「小柳裕 新作展」 ケンジタキギャラリー東京

ケンジタキギャラリー東京新宿区西新宿3-18-2-102
「小柳裕 新作展」
8/29-9/29

そのイメージは深夜2時の街角です。寝静まった都会の夜の静けさを、アクリルの質感も瑞々しいタブローに表現します。小柳裕の個展へ行ってきました。



どれも遠目では写真と見間違うほど精巧に描かれた作品です。どこでもありそうなマンションやその駐輪場、また場末の古びたアパートなどが、深い夜の闇に包まれて微睡んでいます。そしてこれらの作品に特徴的なのは、その光景を照らし出す街灯の明かりです。目もくらむほど眩しい白が、闇を突き破るかのようにして輝いています。そのコントラストは強烈です。
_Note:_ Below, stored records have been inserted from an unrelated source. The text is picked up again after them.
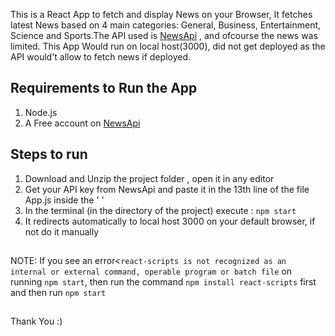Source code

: 
This is a React App to fetch and display News on your Browser, It fetches latest News based on 4 main categories: General, Business, Entertainment, Science and Sports.The API used is [NewsApi](https://newsapi.org/) , and ofcourse the news was limited. This App Would run on local host(3000), did not get deployed as the API would't allow to fetch news if deployed.



## Requirements to Run the  App
1. Node.js 
2. A Free account on [NewsApi](https://newsapi.org/)

## Steps to run
 
1. Download and Unzip the project folder , open it in any editor
2. Get your API key from NewsApi and paste it in the 13th line of the file App.js inside the ' ' 
3. In the terminal (in the directory of the project) execute : `npm start`
4. It redirects automatically to local host 3000 on your default browser, if not do it manually<br>
 ##
NOTE: If you see an error<`react-scripts is not recognized as an internal or external command, operable program or batch file` on running `npm start`, then run the command `npm install react-scripts` first  and then run `npm start`
##
Thank You :)
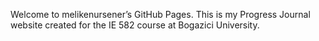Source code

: Welcome to melikenursener’s GitHub Pages.
This is my Progress Journal website created for the IE 582 course at Bogazici University.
以下はネタバレ的な要素も含みますが、この白い明かりの表現は、元々作品を描く際にマスキングさせた部分、つまりはキャンバスの白い地そのものなのだそうです。そう言われてみると確かに光源には何も塗られておらず、他との絵具の層の段差も見て取ることができます。ちなみに作品の絵具の層は全部で6つに及ぶそうですが、白い光源はまさしく闇にぽっかり開いた穴という見立てなのかもしれません。何も塗られていない部分に強い存在感があるという、効果的なマスキングの妙の冴える作品です。

道ばたの溝に咲く花を捉えた「Geranium」(2007)にも惹かれました。誰も気に留めないような、雑草のような花にこそ愛情を注いで楽しみたいものです。

小柳裕は、2004年のVOCA奨励賞を受賞しています。他の作品も是非拝見してみたいと思います。